Withdrawing money from an ATM is the most common way for travelers to access their funds while in Peru. It’s also one of the simplest methods, with ATMs found in every city.
You’ll find plenty of ATMs in every major city in Peru, and at least a couple in every midsize town. Standalone ATMs are often found near the city center, typically on or near the city’s Plaza de Armas (main square). Alternatively, look for an actual bank, most of which have ATMs inside (see safety below).
You’ll also find ATMs in some Peruvian airports and occasionally in pharmacies and shopping centers. Some of these ATMs might have higher than average usage fees (see fees below).
Small towns and especially villages are unlikely to have ATMs, so take some cash with you. Take nuevos soles in small denominations as many businesses won't have change for larger notes.
As a side note, Peruvian ATMs typically give you two language options: Spanish and English. If you don’t speak the local lingo, choose English/Inglés when you see the Language/Idioma option.
Debit and Credit Cards in Peru
Visa is the most widely accepted card (tarjeta) in Peru, and nearly all ATMs accept Visa for cash withdrawals.
You’ll also find some ATMs that accept Cirrus/MasterCard, but Visa is the most common.
Before you go to Peru, always ask your bank about using your credit and debit cards abroad. Sometimes you’ll need to clear your card for use in Peru. Even if you do clear your card, or if your bank assures you it will work just fine in Peru, don’t be surprised if it’s suddenly blocked at some point (the Barclays fraud department loves blocking my debit card).

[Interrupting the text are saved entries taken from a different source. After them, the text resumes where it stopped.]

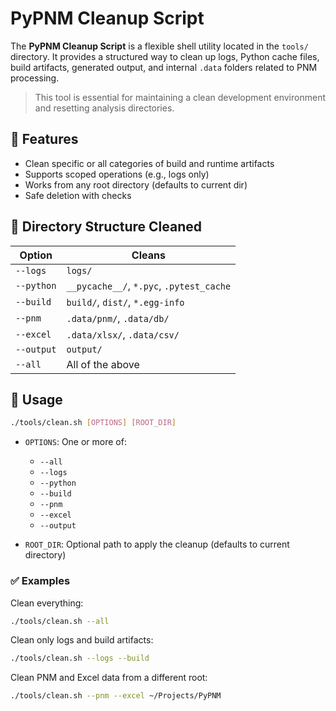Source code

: # PyPNM Cleanup Script

The **PyPNM Cleanup Script** is a flexible shell utility located in the `tools/` directory. It provides a structured way to clean up logs, Python cache files, build artifacts, generated output, and internal `.data` folders related to PNM processing.

> This tool is essential for maintaining a clean development environment and resetting analysis directories.

## 🚀 Features

* Clean specific or all categories of build and runtime artifacts
* Supports scoped operations (e.g., logs only)
* Works from any root directory (defaults to current dir)
* Safe deletion with checks

## 📁 Directory Structure Cleaned

| Option     | Cleans                                   |
| ---------- | ---------------------------------------- |
| `--logs`   | `logs/`                                  |
| `--python` | `__pycache__/`, `*.pyc`, `.pytest_cache` |
| `--build`  | `build/`, `dist/`, `*.egg-info`          |
| `--pnm`    | `.data/pnm/`, `.data/db/`                |
| `--excel`  | `.data/xlsx/`, `.data/csv/`              |
| `--output` | `output/`                                |
| `--all`    | All of the above                         |

## 🧪 Usage

```bash
./tools/clean.sh [OPTIONS] [ROOT_DIR]
```

* `OPTIONS`: One or more of:

  * `--all`
  * `--logs`
  * `--python`
  * `--build`
  * `--pnm`
  * `--excel`
  * `--output`
* `ROOT_DIR`: Optional path to apply the cleanup (defaults to current directory)

### ✅ Examples

Clean everything:

```bash
./tools/clean.sh --all
```

Clean only logs and build artifacts:

```bash
./tools/clean.sh --logs --build
```

Clean PNM and Excel data from a different root:

```bash
./tools/clean.sh --pnm --excel ~/Projects/PyPNM
```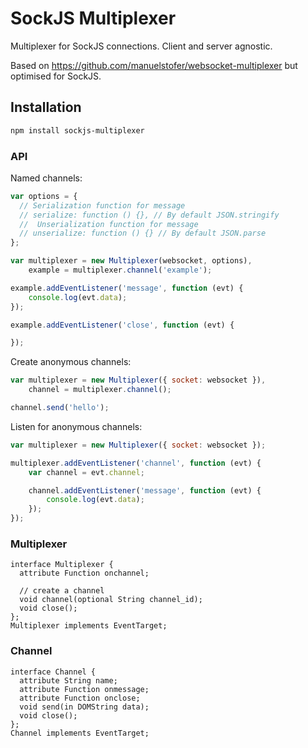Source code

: # SockJS Multiplexer

Multiplexer for SockJS connections. Client and server agnostic.

Based on https://github.com/manuelstofer/websocket-multiplexer but optimised for SockJS.

## Installation

```bash
npm install sockjs-multiplexer
```

### API

Named channels:

```javascript
var options = {
  // Serialization function for message
  // serialize: function () {}, // By default JSON.stringify
  //  Unserialization function for message
  // unserialize: function () {} // By default JSON.parse
};

var multiplexer = new Multiplexer(websocket, options),
    example = multiplexer.channel('example');

example.addEventListener('message', function (evt) {
    console.log(evt.data);
});

example.addEventListener('close', function (evt) {

});
```

Create anonymous channels:

```Javascript
var multiplexer = new Multiplexer({ socket: websocket }),
    channel = multiplexer.channel();

channel.send('hello');
```

Listen for anonymous channels:

```Javascript
var multiplexer = new Multiplexer({ socket: websocket });

multiplexer.addEventListener('channel', function (evt) {
    var channel = evt.channel;

    channel.addEventListener('message', function (evt) {
        console.log(evt.data);
    });
});
```


### Multiplexer

```webidl
interface Multiplexer {
  attribute Function onchannel;

  // create a channel
  void channel(optional String channel_id);
  void close();
};
Multiplexer implements EventTarget;
```

### Channel

```webidl
interface Channel {
  attribute String name;
  attribute Function onmessage;
  attribute Function onclose;
  void send(in DOMString data);
  void close();
};
Channel implements EventTarget;
```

If an ATM won’t let you withdraw any money, it might be out of order or out of cash (or you entered your four-digit PIN incorrectly). In this case, try another ATM. If no ATMs will give you cash, don’t panic. The local network could be down, or your card might be blocked. Go to the nearest locutorio (call center) and call your bank; if your card has been blocked for whatever reason, you can normally get it unblocked within minutes.
If an ATM swallows your card, you’ll need to contact the bank connected with the ATM. Getting your card back can be a lengthy process, but be polite, put on your best “I’m sad and helpless” face and you’ll get it back eventually.

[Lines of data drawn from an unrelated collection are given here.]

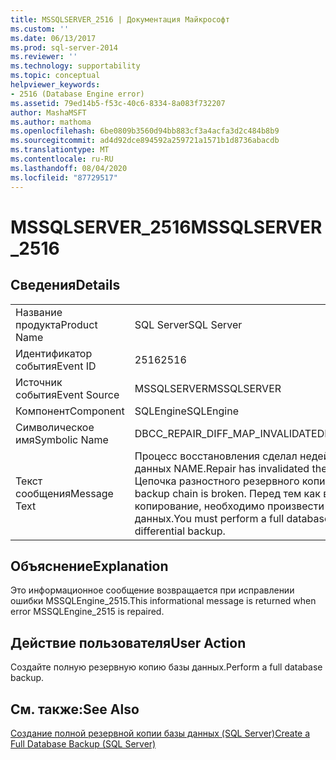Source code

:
```yaml
---
title: MSSQLSERVER_2516 | Документация Майкрософт
ms.custom: ''
ms.date: 06/13/2017
ms.prod: sql-server-2014
ms.reviewer: ''
ms.technology: supportability
ms.topic: conceptual
helpviewer_keywords:
- 2516 (Database Engine error)
ms.assetid: 79ed14b5-f53c-40c6-8334-8a083f732207
author: MashaMSFT
ms.author: mathoma
ms.openlocfilehash: 6be0809b3560d94bb883cf3a4acfa3d2c484b8b9
ms.sourcegitcommit: ad4d92dce894592a259721a1571b1d8736abacdb
ms.translationtype: MT
ms.contentlocale: ru-RU
ms.lasthandoff: 08/04/2020
ms.locfileid: "87729517"
---
```

# <a name="mssqlserver_2516"></a><span data-ttu-id="7a2ef-102">MSSQLSERVER_2516</span><span class="sxs-lookup"><span data-stu-id="7a2ef-102">MSSQLSERVER_2516</span></span>
    
## <a name="details"></a><span data-ttu-id="7a2ef-103">Сведения</span><span class="sxs-lookup"><span data-stu-id="7a2ef-103">Details</span></span>  
  
|||  
|-|-|  
|<span data-ttu-id="7a2ef-104">Название продукта</span><span class="sxs-lookup"><span data-stu-id="7a2ef-104">Product Name</span></span>|<span data-ttu-id="7a2ef-105">SQL Server</span><span class="sxs-lookup"><span data-stu-id="7a2ef-105">SQL Server</span></span>|  
|<span data-ttu-id="7a2ef-106">Идентификатор события</span><span class="sxs-lookup"><span data-stu-id="7a2ef-106">Event ID</span></span>|<span data-ttu-id="7a2ef-107">2516</span><span class="sxs-lookup"><span data-stu-id="7a2ef-107">2516</span></span>|  
|<span data-ttu-id="7a2ef-108">Источник события</span><span class="sxs-lookup"><span data-stu-id="7a2ef-108">Event Source</span></span>|<span data-ttu-id="7a2ef-109">MSSQLSERVER</span><span class="sxs-lookup"><span data-stu-id="7a2ef-109">MSSQLSERVER</span></span>|  
|<span data-ttu-id="7a2ef-110">Компонент</span><span class="sxs-lookup"><span data-stu-id="7a2ef-110">Component</span></span>|<span data-ttu-id="7a2ef-111">SQLEngine</span><span class="sxs-lookup"><span data-stu-id="7a2ef-111">SQLEngine</span></span>|  
|<span data-ttu-id="7a2ef-112">Символическое имя</span><span class="sxs-lookup"><span data-stu-id="7a2ef-112">Symbolic Name</span></span>|<span data-ttu-id="7a2ef-113">DBCC_REPAIR_DIFF_MAP_INVALIDATED</span><span class="sxs-lookup"><span data-stu-id="7a2ef-113">DBCC_REPAIR_DIFF_MAP_INVALIDATED</span></span>|  
|<span data-ttu-id="7a2ef-114">Текст сообщения</span><span class="sxs-lookup"><span data-stu-id="7a2ef-114">Message Text</span></span>|<span data-ttu-id="7a2ef-115">Процесс восстановления сделал недействительной битовую карту для базы данных NAME.</span><span class="sxs-lookup"><span data-stu-id="7a2ef-115">Repair has invalidated the differential bitmap for database NAME.</span></span> <span data-ttu-id="7a2ef-116">Цепочка разностного резервного копирования прервана.</span><span class="sxs-lookup"><span data-stu-id="7a2ef-116">The differential backup chain is broken.</span></span> <span data-ttu-id="7a2ef-117">Перед тем как выполнять разностное резервное копирование, необходимо произвести полное резервное копирование базы данных.</span><span class="sxs-lookup"><span data-stu-id="7a2ef-117">You must perform a full database backup before you can perform a differential backup.</span></span>|  
  
## <a name="explanation"></a><span data-ttu-id="7a2ef-118">Объяснение</span><span class="sxs-lookup"><span data-stu-id="7a2ef-118">Explanation</span></span>  
 <span data-ttu-id="7a2ef-119">Это информационное сообщение возвращается при исправлении ошибки MSSQLEngine_2515.</span><span class="sxs-lookup"><span data-stu-id="7a2ef-119">This informational message is returned when error MSSQLEngine_2515 is repaired.</span></span>  
  
## <a name="user-action"></a><span data-ttu-id="7a2ef-120">Действие пользователя</span><span class="sxs-lookup"><span data-stu-id="7a2ef-120">User Action</span></span>  
 <span data-ttu-id="7a2ef-121">Создайте полную резервную копию базы данных.</span><span class="sxs-lookup"><span data-stu-id="7a2ef-121">Perform a full database backup.</span></span>  
  
## <a name="see-also"></a><span data-ttu-id="7a2ef-122">См. также:</span><span class="sxs-lookup"><span data-stu-id="7a2ef-122">See Also</span></span>  
 [<span data-ttu-id="7a2ef-123">Создание полной резервной копии базы данных (SQL Server)</span><span class="sxs-lookup"><span data-stu-id="7a2ef-123">Create a Full Database Backup &#40;SQL Server&#41;</span></span>](../backup-restore/create-a-full-database-backup-sql-server.md)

ATM Fees and Withdrawal Limits in Peru
Most ATMs in Peru do not charge you a transaction fee -- but your bank back home probably does. This charge is often between $5 and $10 for every withdrawal (sometimes more). There might also be an additional 1 to 3 percent transaction fee on all credit and debit card withdrawals abroad. You should ask your bank about ATM fees in Peru before you travel.
GlobalNet ATMs do charge a withdrawal fee (a surcharge of about $2 or $3, I believe). You’ll find these ATMs in Lima airport; if you need to withdraw cash on arrival, avoid GlobalNet and look for another option with lower/no fees (you’ll find a few alternatives inside the airport).
All Peruvian ATMs have a maximum withdrawal limit. This can be as low as S/.400 ($130), but S/.700 ($225) is more common. Your bank might also have a daily maximum withdrawal limit in place, so ask before you travel.
Most ATMs in Peru dispense nuevos soles and dollars. In general, withdrawing nuevos soles makes sense. But if you’re about to leave Peru for another country, it might be wise to withdraw dollars.
ATM Safety in Peru
The safest place to withdraw money from an ATM is inside the bank itself. Many banks contain at least one ATM.
If you need to withdraw cash from an ATM in the street, avoid doing so at night or in a secluded area. A well-lit ATM in a reasonably busy (but not too crowded) street is a good option. Be aware of your surroundings before, during and immediately after withdrawing money.
If you are worried about withdrawing money from an ATM, ask a friend to go with you.
If you notice anything odd about an ATM, such as signs of tampering or anything "stuck on" (like a false front), avoid using the machine.